皇太子殿下には成熟した男子として国民が期待しているのは、天皇ならびに国民に向けた謝罪のニュアンスのある言葉、今度の事件全体を統括した他の手の影響のないご自身の言葉である。自分達3人家族は幸せに暮らしていますと言うメッセージだけではもう十分とは言えない。国家と国民を慮った、自分のファミリーの側にも落ち度にも言及したお言葉が欲しい。「雅子は徐々に快方に向かっています」だけではもうあまりにも現実の要請から遠すぎる。

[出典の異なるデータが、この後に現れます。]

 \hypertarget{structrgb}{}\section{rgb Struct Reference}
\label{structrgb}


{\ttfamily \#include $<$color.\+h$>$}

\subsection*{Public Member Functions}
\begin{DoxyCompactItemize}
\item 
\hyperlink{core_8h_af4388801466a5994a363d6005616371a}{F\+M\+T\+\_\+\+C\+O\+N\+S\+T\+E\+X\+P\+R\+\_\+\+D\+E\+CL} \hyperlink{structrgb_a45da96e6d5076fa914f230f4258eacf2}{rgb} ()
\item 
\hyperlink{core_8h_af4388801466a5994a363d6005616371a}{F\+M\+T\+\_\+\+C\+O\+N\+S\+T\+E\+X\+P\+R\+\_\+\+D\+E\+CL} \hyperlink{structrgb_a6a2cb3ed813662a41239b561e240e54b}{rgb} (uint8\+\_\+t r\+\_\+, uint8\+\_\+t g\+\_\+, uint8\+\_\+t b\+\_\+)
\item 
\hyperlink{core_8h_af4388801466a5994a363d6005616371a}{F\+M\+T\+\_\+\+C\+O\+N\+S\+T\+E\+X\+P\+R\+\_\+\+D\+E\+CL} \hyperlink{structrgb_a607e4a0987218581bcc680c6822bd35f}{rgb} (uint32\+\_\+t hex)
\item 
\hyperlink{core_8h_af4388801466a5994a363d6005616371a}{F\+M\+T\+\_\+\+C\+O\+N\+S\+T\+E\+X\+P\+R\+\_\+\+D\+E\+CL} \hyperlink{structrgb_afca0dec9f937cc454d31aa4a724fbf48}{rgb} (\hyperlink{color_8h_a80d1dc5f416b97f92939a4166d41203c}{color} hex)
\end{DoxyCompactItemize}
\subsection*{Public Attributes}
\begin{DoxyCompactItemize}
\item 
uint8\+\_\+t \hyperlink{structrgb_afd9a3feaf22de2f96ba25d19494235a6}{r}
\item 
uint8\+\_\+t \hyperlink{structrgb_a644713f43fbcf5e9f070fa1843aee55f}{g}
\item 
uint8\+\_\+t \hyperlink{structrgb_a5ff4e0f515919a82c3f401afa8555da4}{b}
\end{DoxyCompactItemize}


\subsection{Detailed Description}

 このまま時間が推移していくのは恐ろしい。実は私などが一番心配しているのはこのことで、妃殿下のご病状が不透明のままに第126代の天皇陛下が誕生し、皇后陛下のご病気の名において皇室は何をしてもいいし、何をしなくてもいい、という身勝手な,薄明に閉ざされた異様な事態が現出することを私はひたすら恐怖している。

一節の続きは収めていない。